Sydney coach Paul Roos discusses tactics with assistant coach John Longmire at the three-quarter time break during the AFL Round 08 match between the Sydney Swans and the Essendon Bombers at ANZ Stadium. Slattery Images

Sydney coach Paul Roos discusses tactics with assistant coach John Longmire at the three-quarter time break during the AFL Round 08 match between the Sydney Swans and the Essendon Bombers at ANZ Stadium. Slattery Images

The Sydney Swans are set for a major coaching shake-up, with the club yesterday announcing that senior coach Paul Roos will step aside at the end of next season. Long-time assistant John Longmire has been named as his replacement from 2011 onwards.

The move follows the lead of Collingwood, who just two weeks ago announced a similar succession plan with current coach Mick Malthouse and favourite son Nathan Buckley.

The move also carries broader implications for the coaching search at North Melbourne, the former club of Longmire, where he was reported as a front-runner for the vacant senior coach position.

Roos’ tenure began half-way through the 2002 season as a caretaker, after the Swans parted ways with Rodney Eade. Just three years on from that ten-game stretch, he delivered the club’s first premiership in 72 years.

Prior to this year, there hasn’t been a full season he’s coached that didn’t end with finals action. Going into round 20 this weekend, there is a (very) slight chance that streak may yet continue.

But despite all his success, Roos has reiterated on many occasions that he did not consider himself a “career coach”. Indeed, his exit will come a year earlier than when his contracted term was up, and in his press conference yesterday he labelled it “primarily a family decision”.

He wants to spend more time with his teenage sons before they move out, and has stated in the past his desire to spend more time in America, where his wife hails from.

The other factor weighing on his mind and, more specifically, the club’s minds – one that may have in fact altered the timing of this decision, if nothing else – was John Longmire.

Longmire had played 200 games and won a premiership at North Melbourne. He joined the Swans coaching staff as an assistant in 2002, and was recently promoted to the role of coaching co-ordinator.

Given the success of former (and at the time of his senior appointment, less-touted) Sydney assistant Ross Lyon at St Kilda, you can understand why he was getting attention from Melbourne-based clubs.

Longmire has essentially been groomed to succeed Roos (which is one reason why we’ve seen Roos on the boundary line so much this year) and yesterday’s announcement makes it formal.

It’s a win for Roos, who gets to bow out in the manner he had intended to.

It’s a win for Longmire, who at long last gets to shake the “coach-in-waiting” tag and have a senior job locked in.

But above all, it’s a win for the Swans. They were always going to lose Roos at some point, but to have lost the man they’d pinned their succession plans on so close to that point would’ve been a cruel blow.

Like Collingwood, they didn’t just get their guy – they got their guys.

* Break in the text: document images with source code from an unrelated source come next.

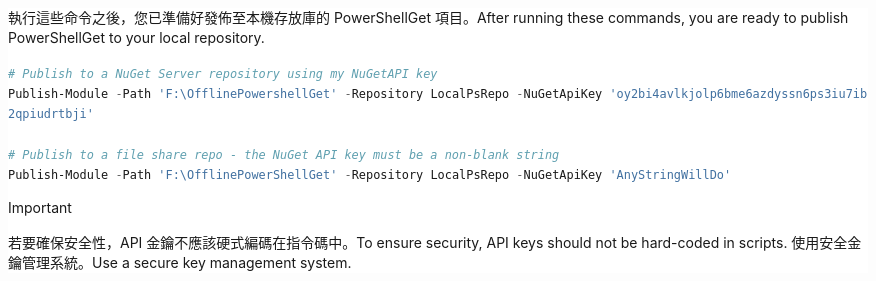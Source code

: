 <span data-ttu-id="c98de-193">執行這些命令之後，您已準備好發佈至本機存放庫的 PowerShellGet 項目。</span><span class="sxs-lookup"><span data-stu-id="c98de-193">After running these commands, you are ready to publish PowerShellGet to your local repository.</span></span>

```powershell
# Publish to a NuGet Server repository using my NuGetAPI key
Publish-Module -Path 'F:\OfflinePowershellGet' -Repository LocalPsRepo -NuGetApiKey 'oy2bi4avlkjolp6bme6azdyssn6ps3iu7ib2qpiudrtbji'

# Publish to a file share repo - the NuGet API key must be a non-blank string
Publish-Module -Path 'F:\OfflinePowerShellGet' -Repository LocalPsRepo -NuGetApiKey 'AnyStringWillDo'
```

> [!IMPORTANT]
> <span data-ttu-id="c98de-194">若要確保安全性，API 金鑰不應該硬式編碼在指令碼中。</span><span class="sxs-lookup"><span data-stu-id="c98de-194">To ensure security, API keys should not be hard-coded in scripts.</span></span> <span data-ttu-id="c98de-195">使用安全金鑰管理系統。</span><span class="sxs-lookup"><span data-stu-id="c98de-195">Use a secure key management system.</span></span>


[OfflinePowerShellGetDeploy]: https://www.powershellgallery.com/packages/OfflinePowerShellGetDeploy/0.1.1
[Nuget.Server]: /nuget/hosting-packages/nuget-server
[nuget.exe]: /nuget/tools/nuget-exe-cli-reference
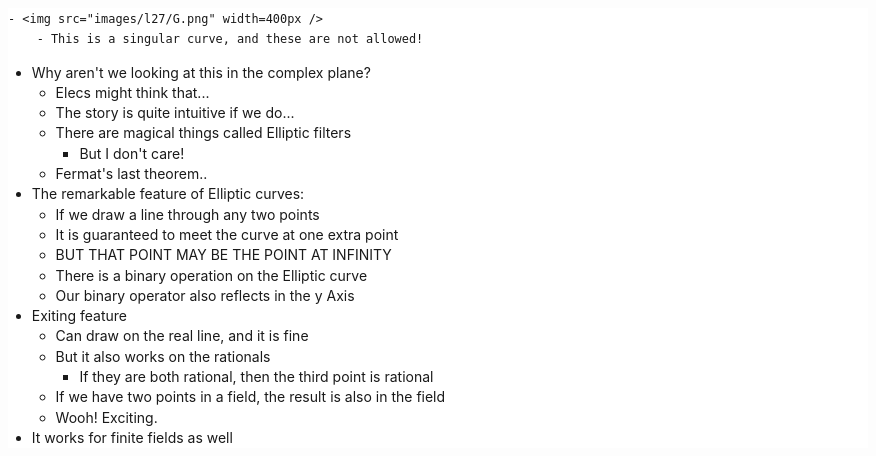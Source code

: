     - <img src="images/l27/G.png" width=400px />
        - This is a singular curve, and these are not allowed!
- Why aren't we looking at this in the complex plane?
    - Elecs might think that...
    - The story is quite intuitive if we do...
    - There are magical things called Elliptic filters
        - But I don't care!
    - Fermat's last theorem..
- The remarkable feature of Elliptic curves:
    - If we draw a line through any two points
    - It is guaranteed to meet the curve at one extra point
    - BUT THAT POINT MAY BE THE POINT AT INFINITY
    - There is a binary operation on the Elliptic curve
    - Our binary operator also reflects in the y Axis 
- Exiting feature
    - Can draw on the real line, and it is fine
    - But it also works on the rationals
        - If they are both rational, then the third point is rational 
    - If we have two points in a field, the result is also in the field
    - Wooh! Exciting.
- It works for finite fields as well
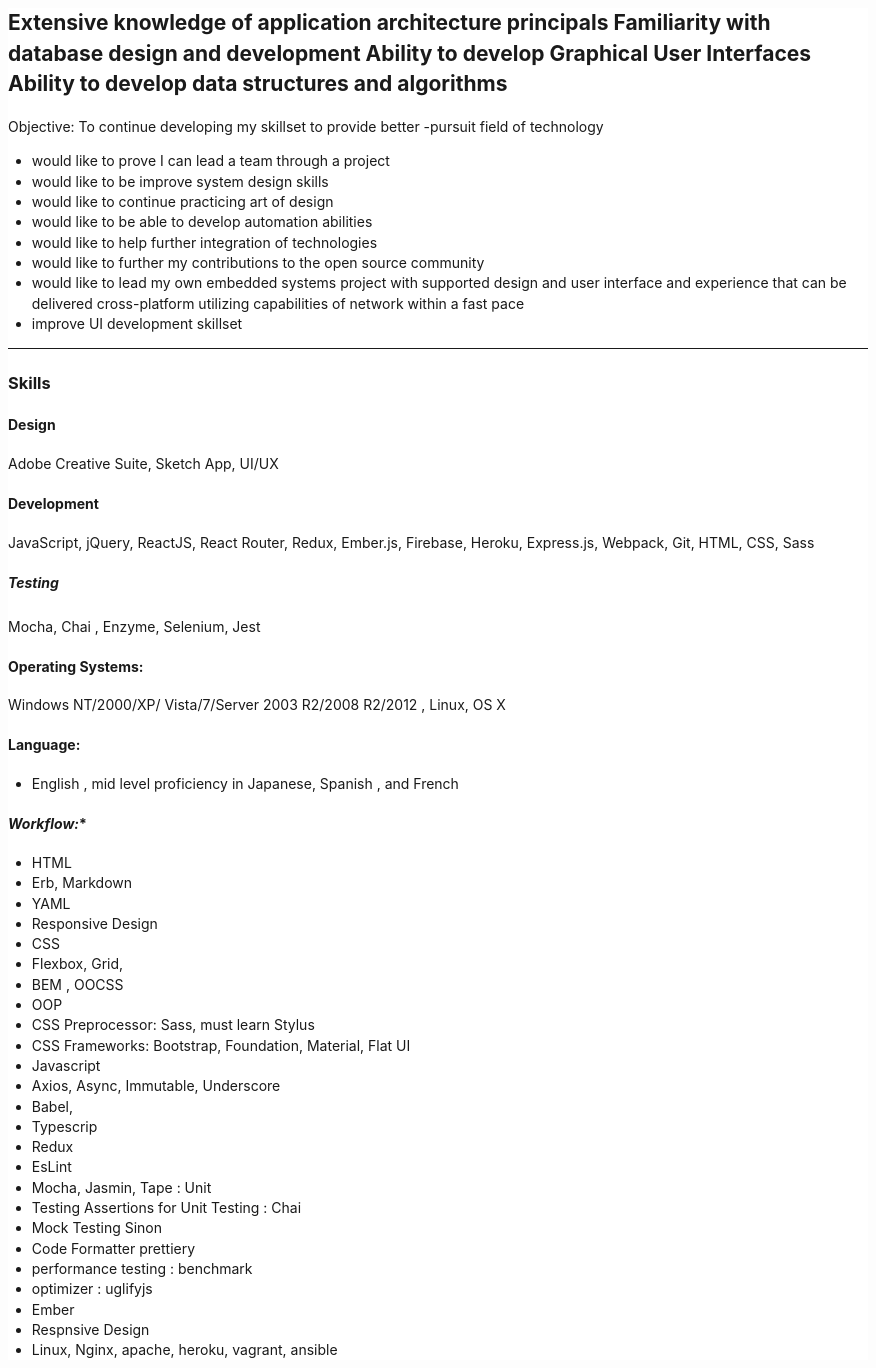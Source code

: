 
Extensive knowledge of application architecture principals
Familiarity with database design and development
Ability to develop Graphical User Interfaces
Ability to develop data structures and algorithms
----

Objective: To continue developing my skillset to provide better
-pursuit field of technology
- would like to prove I can lead a team through a project  
- would like to be improve system design skills 
- would like to continue practicing art of design 
- would like to be able to develop automation abilities
- would like to help further integration of technologies
- would like to further my contributions to the open source community 
- would like to lead my own embedded systems project with supported design and user interface and experience that can be delivered cross-platform utilizing capabilities of network within a fast pace 
- improve UI development skillset 

-----------------

### Skills 
#### Design 
Adobe Creative Suite, Sketch App, UI/UX
#### Development 
JavaScript, jQuery, ReactJS, React Router,
Redux, Ember.js, Firebase, Heroku, Express.js,
Webpack, Git, HTML, CSS, Sass
##### Testing 
  Mocha, Chai , Enzyme, Selenium, Jest 
#### **Operating Systems:**
Windows NT/2000/XP/ Vista/7/Server 2003 R2/2008 R2/2012 , Linux,  OS X
#### **Language:**
* English , mid level proficiency in Japanese, Spanish , and French

#### *Workflow:**



* HTML 
* Erb, Markdown
* YAML
* Responsive Design 
* CSS 
* Flexbox, Grid, 
* BEM , OOCSS
* OOP 
* CSS Preprocessor: Sass, must learn Stylus
* CSS Frameworks: Bootstrap, Foundation, Material, Flat UI
* Javascript 
* Axios, Async, Immutable, Underscore
* Babel,
* Typescrip 
* Redux 
* EsLint
* Mocha, Jasmin, Tape : Unit 
* Testing Assertions for Unit Testing : Chai 
* Mock Testing Sinon 
* Code Formatter prettiery 
* performance testing : benchmark 
* optimizer : uglifyjs 
* Ember
* Respnsive Design 
* Linux, Nginx, apache, heroku, vagrant, ansible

Even better, they managed to do it avoiding some of the potential stumbling blocks that surround the Magpies’ handover.

Roos has no interest in coaching beyond next year; Malthouse’s interest has shown no signs of waning and he’s still aiming to win premierships.

Longmire and Roos have an obvious history of a working relationship as coaches; it is unknown whether any tension will exist between Buckley and Malthouse.

At the very least, it’ll mean the media won’t be on their back as much.

The next challenge for Sydney going forward is to rebuild in order to return to being a player in September. It only makes sense that a rebuild of sorts will take place in the coaches box, too.

But after a drought-breaking premiership and a sustained finals-making run, it has to be said Longmire has some pretty big shoes to fill.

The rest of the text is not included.